_What to produce_:
Look through the entries. Copy each line that has the word "duduk".

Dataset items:
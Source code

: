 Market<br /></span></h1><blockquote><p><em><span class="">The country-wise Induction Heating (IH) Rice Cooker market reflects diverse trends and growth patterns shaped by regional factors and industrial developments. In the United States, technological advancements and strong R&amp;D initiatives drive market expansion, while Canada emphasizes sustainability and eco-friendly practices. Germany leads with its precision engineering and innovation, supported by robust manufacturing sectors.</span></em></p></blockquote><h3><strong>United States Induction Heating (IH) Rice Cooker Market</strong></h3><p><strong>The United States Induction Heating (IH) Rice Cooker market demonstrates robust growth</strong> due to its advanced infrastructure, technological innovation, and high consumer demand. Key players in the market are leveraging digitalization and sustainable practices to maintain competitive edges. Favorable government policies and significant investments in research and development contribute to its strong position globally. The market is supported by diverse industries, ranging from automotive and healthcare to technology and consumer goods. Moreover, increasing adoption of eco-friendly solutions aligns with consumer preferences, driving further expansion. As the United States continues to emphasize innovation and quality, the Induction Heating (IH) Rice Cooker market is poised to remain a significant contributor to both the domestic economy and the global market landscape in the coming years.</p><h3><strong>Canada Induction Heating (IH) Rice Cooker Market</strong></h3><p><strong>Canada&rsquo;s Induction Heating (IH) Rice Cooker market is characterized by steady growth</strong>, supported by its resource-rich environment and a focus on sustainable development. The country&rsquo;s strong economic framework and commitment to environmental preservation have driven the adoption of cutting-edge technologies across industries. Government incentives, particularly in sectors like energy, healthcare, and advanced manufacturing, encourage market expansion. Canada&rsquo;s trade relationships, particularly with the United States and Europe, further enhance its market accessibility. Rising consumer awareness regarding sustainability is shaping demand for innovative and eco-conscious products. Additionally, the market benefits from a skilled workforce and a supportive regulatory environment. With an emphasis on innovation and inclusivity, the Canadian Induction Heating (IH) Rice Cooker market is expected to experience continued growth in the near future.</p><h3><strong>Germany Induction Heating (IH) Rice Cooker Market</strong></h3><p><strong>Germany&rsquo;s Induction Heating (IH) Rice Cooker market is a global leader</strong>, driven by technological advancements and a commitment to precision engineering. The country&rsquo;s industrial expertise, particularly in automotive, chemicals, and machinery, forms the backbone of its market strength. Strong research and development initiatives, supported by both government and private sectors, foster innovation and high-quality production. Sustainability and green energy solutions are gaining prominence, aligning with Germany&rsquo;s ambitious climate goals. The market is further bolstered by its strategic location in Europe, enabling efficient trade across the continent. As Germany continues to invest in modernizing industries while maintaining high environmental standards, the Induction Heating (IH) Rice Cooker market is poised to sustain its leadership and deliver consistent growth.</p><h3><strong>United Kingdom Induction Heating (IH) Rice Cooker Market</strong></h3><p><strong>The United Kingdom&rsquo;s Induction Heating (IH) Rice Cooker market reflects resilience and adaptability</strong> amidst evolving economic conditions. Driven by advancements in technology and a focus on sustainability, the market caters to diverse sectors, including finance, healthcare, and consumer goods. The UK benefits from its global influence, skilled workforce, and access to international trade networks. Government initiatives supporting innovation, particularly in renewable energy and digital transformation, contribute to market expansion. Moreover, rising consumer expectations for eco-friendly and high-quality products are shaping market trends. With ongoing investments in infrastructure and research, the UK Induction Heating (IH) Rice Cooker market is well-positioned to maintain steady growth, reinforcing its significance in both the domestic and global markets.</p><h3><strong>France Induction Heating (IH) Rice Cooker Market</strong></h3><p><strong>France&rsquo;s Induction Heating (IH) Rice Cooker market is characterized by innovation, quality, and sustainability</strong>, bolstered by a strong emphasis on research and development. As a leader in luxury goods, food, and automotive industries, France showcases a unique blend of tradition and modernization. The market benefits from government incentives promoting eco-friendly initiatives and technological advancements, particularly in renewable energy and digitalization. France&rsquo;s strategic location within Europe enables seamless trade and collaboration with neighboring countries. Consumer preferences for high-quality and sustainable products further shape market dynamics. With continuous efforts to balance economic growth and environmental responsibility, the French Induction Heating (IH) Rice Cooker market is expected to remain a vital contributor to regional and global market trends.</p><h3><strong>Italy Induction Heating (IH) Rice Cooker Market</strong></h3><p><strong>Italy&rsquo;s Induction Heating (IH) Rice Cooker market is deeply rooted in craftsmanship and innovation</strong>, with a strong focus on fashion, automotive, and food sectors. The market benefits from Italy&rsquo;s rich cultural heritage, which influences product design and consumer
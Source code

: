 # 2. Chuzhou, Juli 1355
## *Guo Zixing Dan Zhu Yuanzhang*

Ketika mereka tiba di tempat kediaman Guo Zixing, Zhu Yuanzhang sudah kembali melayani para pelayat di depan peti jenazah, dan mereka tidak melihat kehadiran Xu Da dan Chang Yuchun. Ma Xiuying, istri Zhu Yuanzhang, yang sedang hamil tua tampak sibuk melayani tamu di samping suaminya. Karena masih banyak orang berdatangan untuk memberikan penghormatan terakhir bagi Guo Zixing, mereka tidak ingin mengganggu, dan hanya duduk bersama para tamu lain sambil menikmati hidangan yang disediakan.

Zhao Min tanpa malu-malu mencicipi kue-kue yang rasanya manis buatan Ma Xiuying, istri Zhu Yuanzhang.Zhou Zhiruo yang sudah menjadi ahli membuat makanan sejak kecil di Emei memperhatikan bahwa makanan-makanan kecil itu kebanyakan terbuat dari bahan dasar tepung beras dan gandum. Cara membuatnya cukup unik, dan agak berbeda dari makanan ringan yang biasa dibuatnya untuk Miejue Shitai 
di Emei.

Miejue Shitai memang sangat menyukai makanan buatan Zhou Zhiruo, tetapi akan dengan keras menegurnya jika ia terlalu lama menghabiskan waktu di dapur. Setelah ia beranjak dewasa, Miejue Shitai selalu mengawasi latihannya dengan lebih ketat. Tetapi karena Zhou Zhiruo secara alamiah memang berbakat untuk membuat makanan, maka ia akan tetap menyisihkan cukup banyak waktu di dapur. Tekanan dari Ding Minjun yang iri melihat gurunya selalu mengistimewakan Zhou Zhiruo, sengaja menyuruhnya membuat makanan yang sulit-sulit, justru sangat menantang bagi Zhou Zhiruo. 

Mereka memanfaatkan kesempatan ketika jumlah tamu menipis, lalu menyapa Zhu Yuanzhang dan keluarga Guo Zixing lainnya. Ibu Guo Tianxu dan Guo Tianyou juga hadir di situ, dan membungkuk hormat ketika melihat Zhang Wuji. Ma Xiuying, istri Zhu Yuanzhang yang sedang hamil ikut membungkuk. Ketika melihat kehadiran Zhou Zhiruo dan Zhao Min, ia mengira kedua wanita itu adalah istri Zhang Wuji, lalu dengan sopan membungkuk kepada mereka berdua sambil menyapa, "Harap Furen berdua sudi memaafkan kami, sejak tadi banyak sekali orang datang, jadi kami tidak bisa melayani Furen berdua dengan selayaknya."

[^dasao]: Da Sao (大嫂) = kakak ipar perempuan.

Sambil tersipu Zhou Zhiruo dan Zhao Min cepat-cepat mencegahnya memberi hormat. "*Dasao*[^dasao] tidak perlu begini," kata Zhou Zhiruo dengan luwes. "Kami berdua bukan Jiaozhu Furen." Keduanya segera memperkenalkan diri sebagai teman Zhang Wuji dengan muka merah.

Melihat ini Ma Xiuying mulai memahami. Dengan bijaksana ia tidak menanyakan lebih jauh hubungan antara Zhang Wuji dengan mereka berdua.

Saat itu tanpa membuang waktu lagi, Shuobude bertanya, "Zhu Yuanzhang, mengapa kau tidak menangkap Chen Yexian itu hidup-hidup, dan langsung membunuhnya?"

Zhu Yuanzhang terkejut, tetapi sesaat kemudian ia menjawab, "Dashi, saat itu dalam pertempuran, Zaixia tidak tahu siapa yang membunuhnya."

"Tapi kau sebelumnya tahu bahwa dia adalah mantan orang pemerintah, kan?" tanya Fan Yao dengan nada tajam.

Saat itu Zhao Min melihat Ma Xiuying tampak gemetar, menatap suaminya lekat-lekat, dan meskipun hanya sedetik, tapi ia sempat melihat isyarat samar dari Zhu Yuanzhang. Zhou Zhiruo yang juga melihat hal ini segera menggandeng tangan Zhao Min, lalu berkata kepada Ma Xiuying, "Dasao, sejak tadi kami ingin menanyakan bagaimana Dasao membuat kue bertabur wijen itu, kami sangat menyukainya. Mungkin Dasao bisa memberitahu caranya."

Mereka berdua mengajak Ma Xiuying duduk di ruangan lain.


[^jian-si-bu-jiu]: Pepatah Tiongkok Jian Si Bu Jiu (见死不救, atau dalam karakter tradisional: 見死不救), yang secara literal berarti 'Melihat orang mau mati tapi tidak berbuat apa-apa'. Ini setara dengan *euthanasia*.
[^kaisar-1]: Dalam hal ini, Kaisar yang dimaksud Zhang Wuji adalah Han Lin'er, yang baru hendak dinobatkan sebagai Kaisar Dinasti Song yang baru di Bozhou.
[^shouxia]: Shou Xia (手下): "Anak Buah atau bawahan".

_Solution to the problem_:
Ketika mereka tiba di tempat kediaman Guo Zixing, Zhu Yuanzhang sudah kembali melayani para pelayat di depan peti jenazah, dan mereka tidak melihat kehadiran Xu Da dan Chang Yuchun. Ma Xiuying, istri Zhu Yuanzhang, yang sedang hamil tua tampak sibuk melayani tamu di samping suaminya. Karena masih banyak orang berdatangan untuk memberikan penghormatan terakhir bagi Guo Zixing, mereka tidak ingin mengganggu, dan hanya duduk bersama para tamu lain sambil menikmati hidangan yang disediakan.
Mereka berdua mengajak Ma Xiuying duduk di ruangan lain.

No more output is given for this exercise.